Brief
From the records that follow, give the number of lines that include the word "error", with no further words.
** Opening Recorded data block **
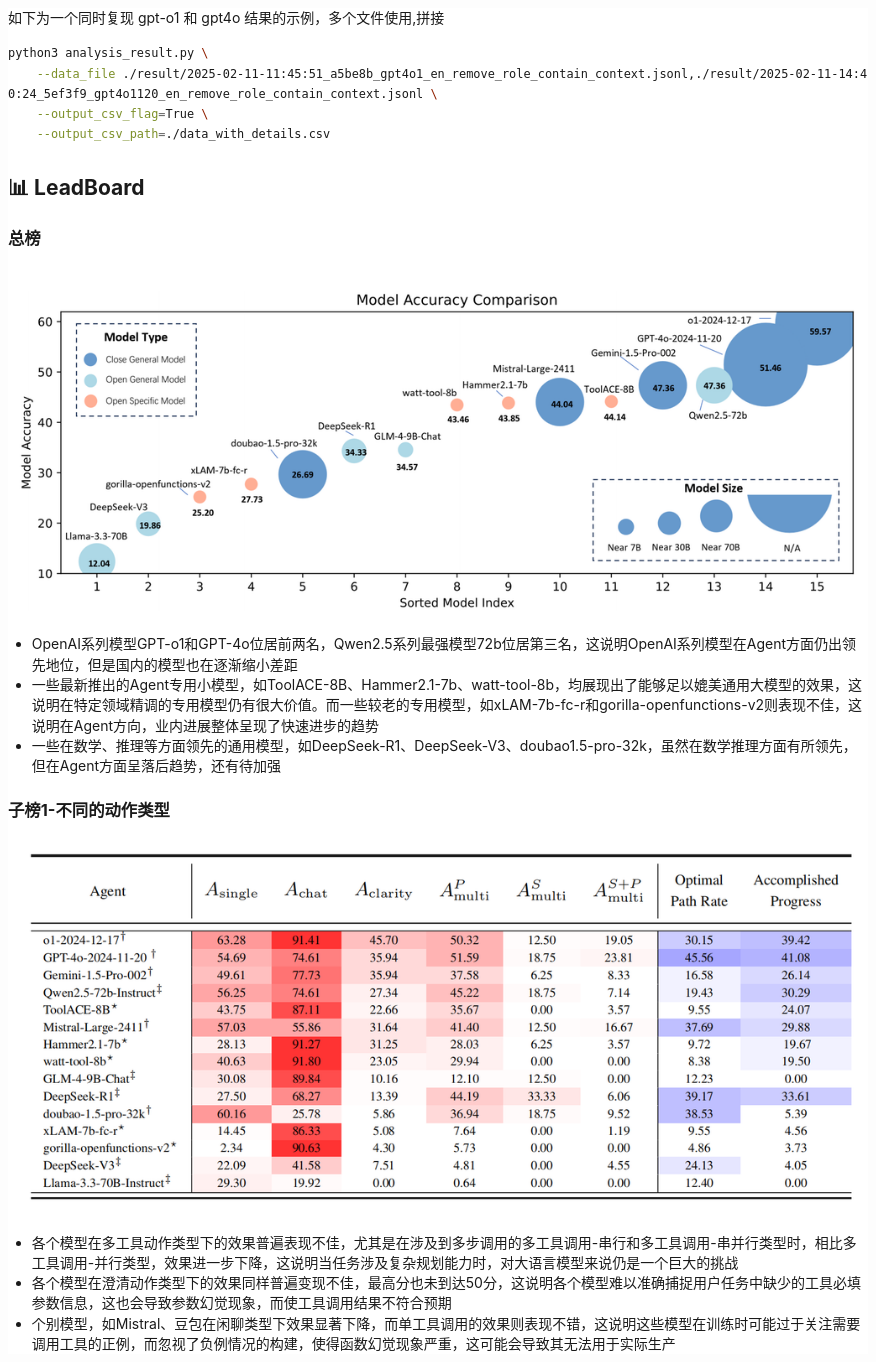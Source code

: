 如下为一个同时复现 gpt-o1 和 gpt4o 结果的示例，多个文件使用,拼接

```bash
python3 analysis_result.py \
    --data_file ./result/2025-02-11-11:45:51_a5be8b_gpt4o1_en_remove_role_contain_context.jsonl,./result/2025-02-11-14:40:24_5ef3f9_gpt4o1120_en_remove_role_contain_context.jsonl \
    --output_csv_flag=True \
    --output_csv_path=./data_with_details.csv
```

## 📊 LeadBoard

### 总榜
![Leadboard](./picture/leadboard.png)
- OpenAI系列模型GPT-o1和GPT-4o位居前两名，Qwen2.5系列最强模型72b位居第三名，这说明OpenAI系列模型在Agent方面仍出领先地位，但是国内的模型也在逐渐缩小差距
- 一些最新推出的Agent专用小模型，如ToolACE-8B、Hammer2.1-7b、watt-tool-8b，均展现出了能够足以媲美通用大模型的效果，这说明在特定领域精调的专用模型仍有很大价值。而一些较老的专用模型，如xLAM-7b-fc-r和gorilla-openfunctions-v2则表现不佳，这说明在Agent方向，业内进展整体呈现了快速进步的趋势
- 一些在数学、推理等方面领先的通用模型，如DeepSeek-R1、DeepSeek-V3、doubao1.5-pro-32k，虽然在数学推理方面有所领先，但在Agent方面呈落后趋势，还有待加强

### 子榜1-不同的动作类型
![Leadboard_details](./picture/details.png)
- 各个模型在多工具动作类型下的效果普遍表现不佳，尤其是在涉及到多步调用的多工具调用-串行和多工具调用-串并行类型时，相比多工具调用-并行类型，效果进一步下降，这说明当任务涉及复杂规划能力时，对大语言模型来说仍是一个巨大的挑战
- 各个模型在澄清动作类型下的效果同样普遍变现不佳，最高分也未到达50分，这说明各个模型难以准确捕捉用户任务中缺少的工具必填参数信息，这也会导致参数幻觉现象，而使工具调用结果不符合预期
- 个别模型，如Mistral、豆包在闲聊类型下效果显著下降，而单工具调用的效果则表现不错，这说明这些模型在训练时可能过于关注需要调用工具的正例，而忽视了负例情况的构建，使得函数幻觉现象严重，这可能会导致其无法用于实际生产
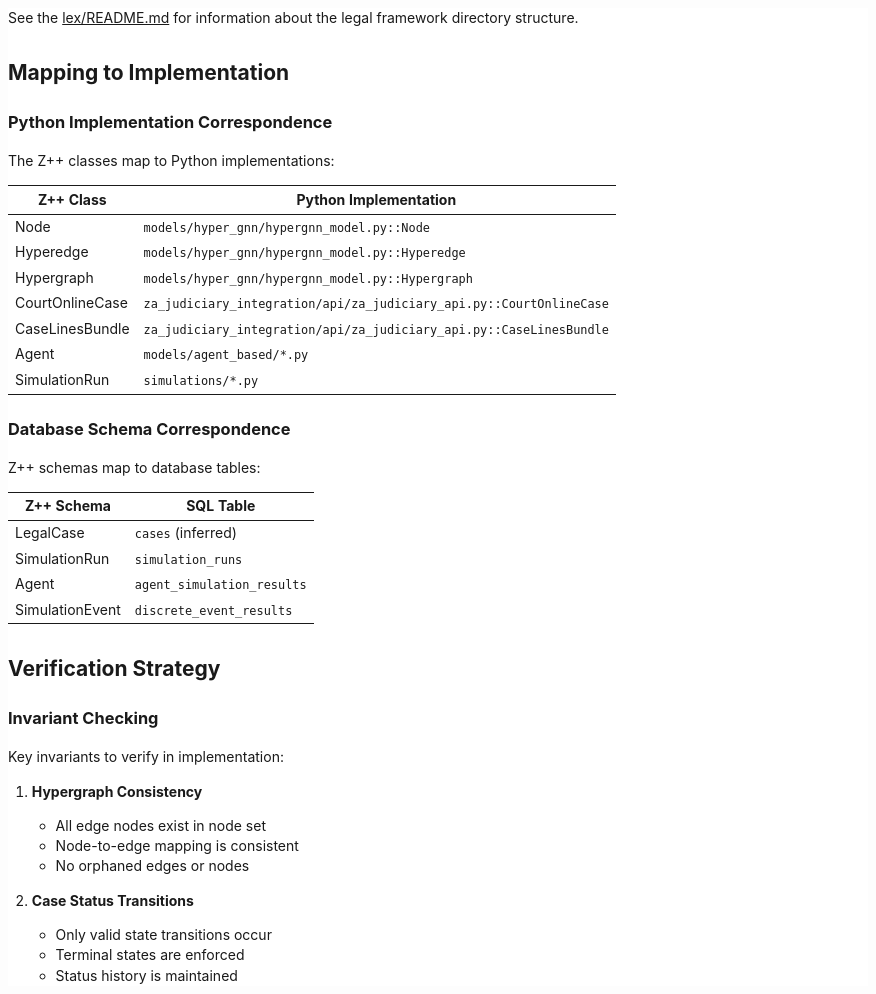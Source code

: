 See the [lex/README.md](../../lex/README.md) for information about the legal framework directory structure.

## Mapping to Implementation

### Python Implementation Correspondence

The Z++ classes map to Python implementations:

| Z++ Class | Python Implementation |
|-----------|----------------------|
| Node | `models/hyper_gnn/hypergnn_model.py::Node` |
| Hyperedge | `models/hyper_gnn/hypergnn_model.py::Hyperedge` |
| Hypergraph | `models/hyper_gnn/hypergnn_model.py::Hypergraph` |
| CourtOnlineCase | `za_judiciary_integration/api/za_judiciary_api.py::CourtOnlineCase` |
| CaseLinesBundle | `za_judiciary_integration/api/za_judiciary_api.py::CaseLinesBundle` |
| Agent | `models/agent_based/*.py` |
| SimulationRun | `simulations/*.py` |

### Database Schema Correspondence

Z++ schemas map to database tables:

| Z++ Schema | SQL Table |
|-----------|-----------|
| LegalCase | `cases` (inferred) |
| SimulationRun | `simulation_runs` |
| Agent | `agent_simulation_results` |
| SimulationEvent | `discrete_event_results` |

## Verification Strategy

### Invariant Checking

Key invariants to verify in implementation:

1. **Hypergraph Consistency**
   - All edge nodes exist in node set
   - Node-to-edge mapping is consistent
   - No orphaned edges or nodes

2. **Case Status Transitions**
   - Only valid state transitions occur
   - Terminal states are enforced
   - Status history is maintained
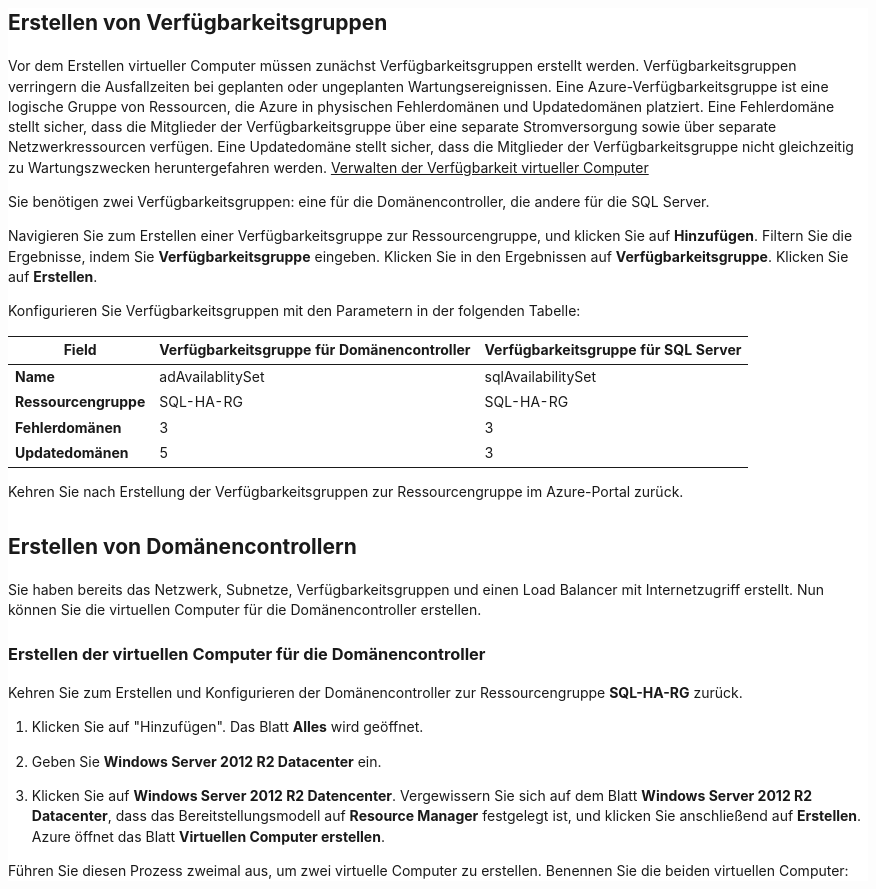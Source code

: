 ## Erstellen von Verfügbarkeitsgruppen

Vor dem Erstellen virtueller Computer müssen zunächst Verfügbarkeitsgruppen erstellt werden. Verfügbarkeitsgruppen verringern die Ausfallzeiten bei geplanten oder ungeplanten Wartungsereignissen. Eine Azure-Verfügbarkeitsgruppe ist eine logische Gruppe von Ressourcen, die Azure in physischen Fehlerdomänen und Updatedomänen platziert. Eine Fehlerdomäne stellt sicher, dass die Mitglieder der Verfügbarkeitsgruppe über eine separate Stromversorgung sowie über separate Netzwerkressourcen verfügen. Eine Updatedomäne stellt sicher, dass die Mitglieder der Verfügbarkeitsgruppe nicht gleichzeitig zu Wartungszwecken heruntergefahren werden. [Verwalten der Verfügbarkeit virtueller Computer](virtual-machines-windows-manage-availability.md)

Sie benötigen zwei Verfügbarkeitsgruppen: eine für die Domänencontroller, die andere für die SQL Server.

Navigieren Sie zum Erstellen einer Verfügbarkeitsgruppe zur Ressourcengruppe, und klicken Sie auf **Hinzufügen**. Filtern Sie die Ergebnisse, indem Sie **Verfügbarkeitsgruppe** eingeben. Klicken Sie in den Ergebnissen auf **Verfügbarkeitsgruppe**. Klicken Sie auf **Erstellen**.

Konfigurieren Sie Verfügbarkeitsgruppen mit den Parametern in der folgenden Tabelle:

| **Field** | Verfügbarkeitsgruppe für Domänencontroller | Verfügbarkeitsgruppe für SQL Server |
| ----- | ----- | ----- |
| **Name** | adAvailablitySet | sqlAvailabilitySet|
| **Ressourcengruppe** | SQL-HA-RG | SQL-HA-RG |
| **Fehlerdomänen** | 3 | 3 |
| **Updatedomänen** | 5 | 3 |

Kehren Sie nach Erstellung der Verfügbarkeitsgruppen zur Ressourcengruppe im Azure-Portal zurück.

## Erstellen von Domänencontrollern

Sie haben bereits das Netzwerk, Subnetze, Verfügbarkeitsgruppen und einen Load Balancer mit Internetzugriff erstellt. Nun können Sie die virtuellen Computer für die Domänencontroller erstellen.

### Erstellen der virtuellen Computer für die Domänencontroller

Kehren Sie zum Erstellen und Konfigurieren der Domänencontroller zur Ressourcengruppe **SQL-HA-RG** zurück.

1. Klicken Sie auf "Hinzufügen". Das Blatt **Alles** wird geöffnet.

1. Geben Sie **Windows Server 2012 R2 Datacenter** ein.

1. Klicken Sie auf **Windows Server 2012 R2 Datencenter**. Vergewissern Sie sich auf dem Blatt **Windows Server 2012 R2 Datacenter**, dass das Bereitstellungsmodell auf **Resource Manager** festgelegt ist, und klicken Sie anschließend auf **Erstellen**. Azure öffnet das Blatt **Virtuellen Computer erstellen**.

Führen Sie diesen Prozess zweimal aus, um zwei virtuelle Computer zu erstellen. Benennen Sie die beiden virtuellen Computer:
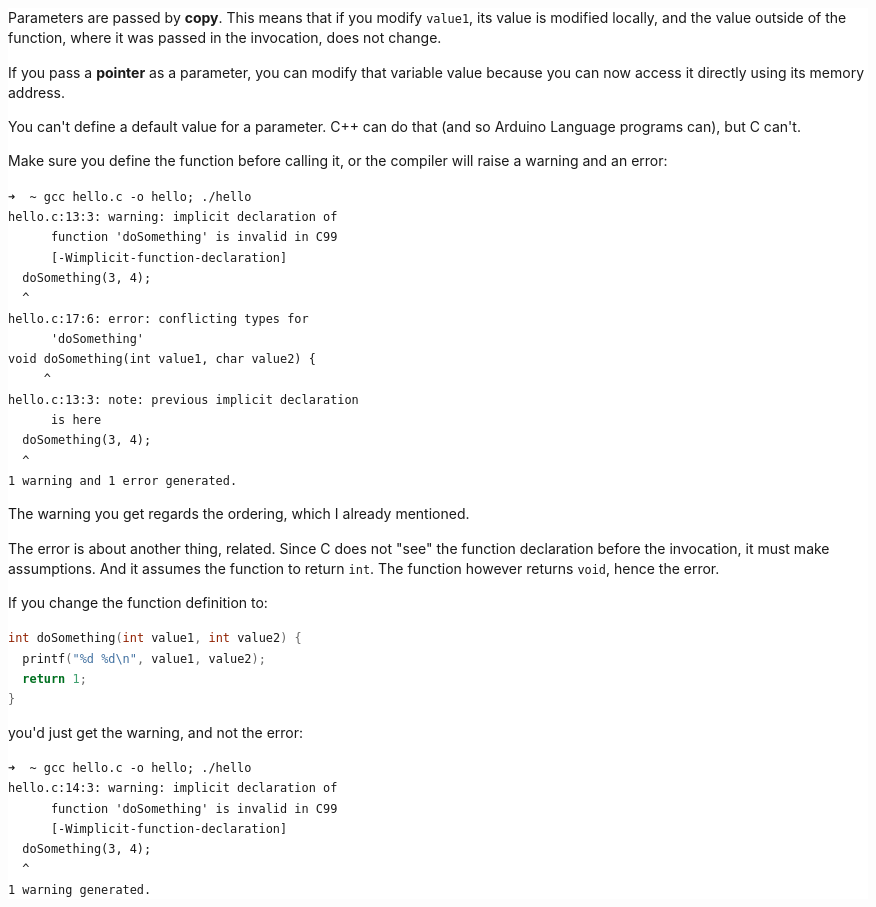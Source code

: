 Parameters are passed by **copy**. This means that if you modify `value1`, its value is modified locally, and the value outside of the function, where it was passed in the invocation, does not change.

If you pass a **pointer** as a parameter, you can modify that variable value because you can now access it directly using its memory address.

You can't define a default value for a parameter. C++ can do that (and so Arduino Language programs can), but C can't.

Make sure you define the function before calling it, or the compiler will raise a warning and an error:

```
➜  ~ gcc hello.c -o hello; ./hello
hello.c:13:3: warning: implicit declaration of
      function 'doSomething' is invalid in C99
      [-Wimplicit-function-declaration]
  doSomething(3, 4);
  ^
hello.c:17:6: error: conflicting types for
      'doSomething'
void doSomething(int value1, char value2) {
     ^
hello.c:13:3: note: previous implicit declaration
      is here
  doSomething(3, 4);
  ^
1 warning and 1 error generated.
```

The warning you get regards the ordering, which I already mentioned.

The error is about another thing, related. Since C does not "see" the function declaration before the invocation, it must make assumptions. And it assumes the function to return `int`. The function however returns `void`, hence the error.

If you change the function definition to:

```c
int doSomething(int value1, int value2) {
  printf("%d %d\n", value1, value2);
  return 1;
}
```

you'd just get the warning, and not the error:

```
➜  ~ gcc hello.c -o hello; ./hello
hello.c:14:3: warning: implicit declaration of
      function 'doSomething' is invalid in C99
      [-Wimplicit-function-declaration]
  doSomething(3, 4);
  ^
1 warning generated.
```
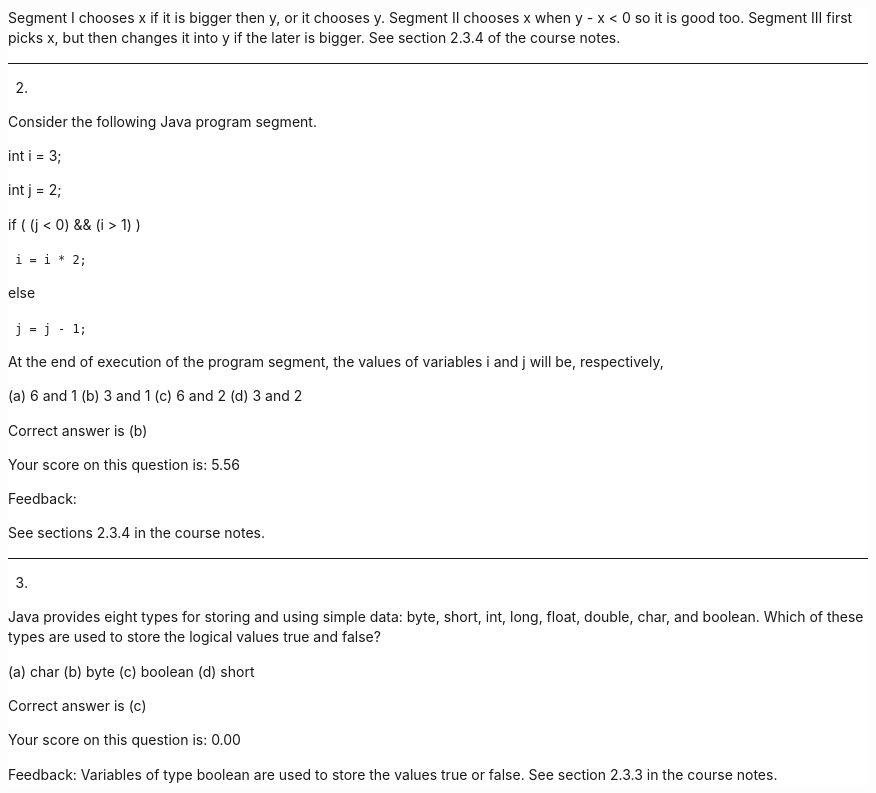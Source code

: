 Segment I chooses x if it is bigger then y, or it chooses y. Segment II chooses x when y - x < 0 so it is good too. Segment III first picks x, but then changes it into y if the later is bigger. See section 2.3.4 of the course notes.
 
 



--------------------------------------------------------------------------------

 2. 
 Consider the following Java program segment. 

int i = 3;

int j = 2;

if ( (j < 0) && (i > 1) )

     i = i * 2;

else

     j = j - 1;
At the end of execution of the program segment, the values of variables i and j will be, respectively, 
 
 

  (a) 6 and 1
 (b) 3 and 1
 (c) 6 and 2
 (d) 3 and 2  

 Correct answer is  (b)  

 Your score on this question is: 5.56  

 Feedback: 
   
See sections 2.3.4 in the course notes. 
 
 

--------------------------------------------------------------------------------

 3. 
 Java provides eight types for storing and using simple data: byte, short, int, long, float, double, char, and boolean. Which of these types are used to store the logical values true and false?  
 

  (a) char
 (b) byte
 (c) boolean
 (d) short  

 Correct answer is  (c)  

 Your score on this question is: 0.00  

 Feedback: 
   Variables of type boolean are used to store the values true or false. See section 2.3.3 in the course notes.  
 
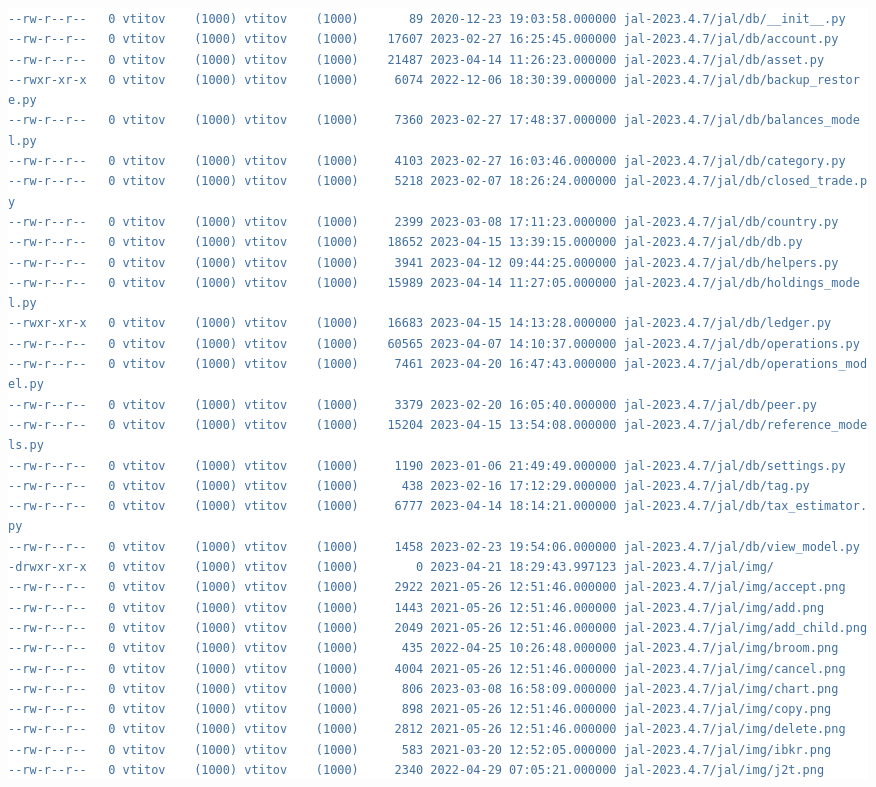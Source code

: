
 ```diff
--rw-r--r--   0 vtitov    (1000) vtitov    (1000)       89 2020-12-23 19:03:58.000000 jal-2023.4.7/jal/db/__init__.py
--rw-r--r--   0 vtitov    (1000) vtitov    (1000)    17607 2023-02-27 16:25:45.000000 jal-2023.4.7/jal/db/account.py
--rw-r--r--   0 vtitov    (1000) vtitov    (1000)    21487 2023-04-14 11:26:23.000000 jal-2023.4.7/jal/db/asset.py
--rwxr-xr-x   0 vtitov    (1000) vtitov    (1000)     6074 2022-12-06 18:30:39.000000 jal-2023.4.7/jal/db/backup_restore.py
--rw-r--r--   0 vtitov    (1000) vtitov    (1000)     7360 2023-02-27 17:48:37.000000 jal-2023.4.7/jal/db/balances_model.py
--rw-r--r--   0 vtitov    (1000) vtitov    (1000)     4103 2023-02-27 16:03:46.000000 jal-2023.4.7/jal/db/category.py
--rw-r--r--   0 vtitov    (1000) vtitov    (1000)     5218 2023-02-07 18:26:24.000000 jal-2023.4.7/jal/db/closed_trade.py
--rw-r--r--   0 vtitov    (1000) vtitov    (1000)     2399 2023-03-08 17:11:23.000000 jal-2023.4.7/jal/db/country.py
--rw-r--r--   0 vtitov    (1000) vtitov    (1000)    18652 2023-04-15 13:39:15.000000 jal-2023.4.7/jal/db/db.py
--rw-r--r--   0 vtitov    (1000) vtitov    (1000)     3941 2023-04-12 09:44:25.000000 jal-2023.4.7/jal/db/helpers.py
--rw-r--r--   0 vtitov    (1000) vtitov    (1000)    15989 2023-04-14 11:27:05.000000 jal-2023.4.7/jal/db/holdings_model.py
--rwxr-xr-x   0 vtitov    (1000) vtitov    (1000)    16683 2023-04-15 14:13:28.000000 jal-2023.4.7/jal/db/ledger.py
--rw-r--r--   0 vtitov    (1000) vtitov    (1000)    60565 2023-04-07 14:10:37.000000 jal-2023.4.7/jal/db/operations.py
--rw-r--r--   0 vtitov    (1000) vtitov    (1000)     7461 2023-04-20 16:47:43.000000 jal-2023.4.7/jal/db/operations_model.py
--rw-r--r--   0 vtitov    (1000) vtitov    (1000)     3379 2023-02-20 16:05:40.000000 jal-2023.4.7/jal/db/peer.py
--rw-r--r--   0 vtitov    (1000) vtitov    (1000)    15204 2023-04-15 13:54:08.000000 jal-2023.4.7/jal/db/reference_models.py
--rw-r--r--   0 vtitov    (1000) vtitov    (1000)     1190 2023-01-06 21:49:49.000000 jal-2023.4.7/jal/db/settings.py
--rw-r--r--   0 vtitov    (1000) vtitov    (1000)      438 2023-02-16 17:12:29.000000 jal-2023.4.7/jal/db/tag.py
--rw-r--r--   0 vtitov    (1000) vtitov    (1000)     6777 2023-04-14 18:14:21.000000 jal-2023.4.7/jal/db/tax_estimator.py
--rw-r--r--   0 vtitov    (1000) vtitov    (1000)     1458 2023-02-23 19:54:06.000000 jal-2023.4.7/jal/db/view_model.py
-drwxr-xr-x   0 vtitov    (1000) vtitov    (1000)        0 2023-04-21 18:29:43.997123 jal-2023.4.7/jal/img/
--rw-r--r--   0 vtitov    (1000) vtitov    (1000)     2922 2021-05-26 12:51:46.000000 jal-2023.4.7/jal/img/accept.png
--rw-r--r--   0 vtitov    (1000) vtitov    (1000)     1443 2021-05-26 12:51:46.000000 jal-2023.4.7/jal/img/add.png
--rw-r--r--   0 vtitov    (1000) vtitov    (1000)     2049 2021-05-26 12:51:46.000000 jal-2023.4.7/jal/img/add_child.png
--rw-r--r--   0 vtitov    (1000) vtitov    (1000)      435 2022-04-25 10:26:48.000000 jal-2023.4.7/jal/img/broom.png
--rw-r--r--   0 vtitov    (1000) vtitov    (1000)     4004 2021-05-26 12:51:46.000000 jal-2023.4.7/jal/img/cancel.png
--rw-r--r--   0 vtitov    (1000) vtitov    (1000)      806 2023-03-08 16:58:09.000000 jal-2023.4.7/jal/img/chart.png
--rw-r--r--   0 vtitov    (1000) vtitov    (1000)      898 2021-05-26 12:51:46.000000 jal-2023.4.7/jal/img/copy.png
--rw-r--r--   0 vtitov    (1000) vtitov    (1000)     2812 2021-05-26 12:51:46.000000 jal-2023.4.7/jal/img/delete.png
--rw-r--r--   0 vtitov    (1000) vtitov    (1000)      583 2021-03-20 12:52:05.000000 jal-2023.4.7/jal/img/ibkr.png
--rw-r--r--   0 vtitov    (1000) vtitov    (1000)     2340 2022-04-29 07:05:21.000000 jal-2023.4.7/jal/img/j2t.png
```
** Closing Recorded data block **
Output of the exercise
5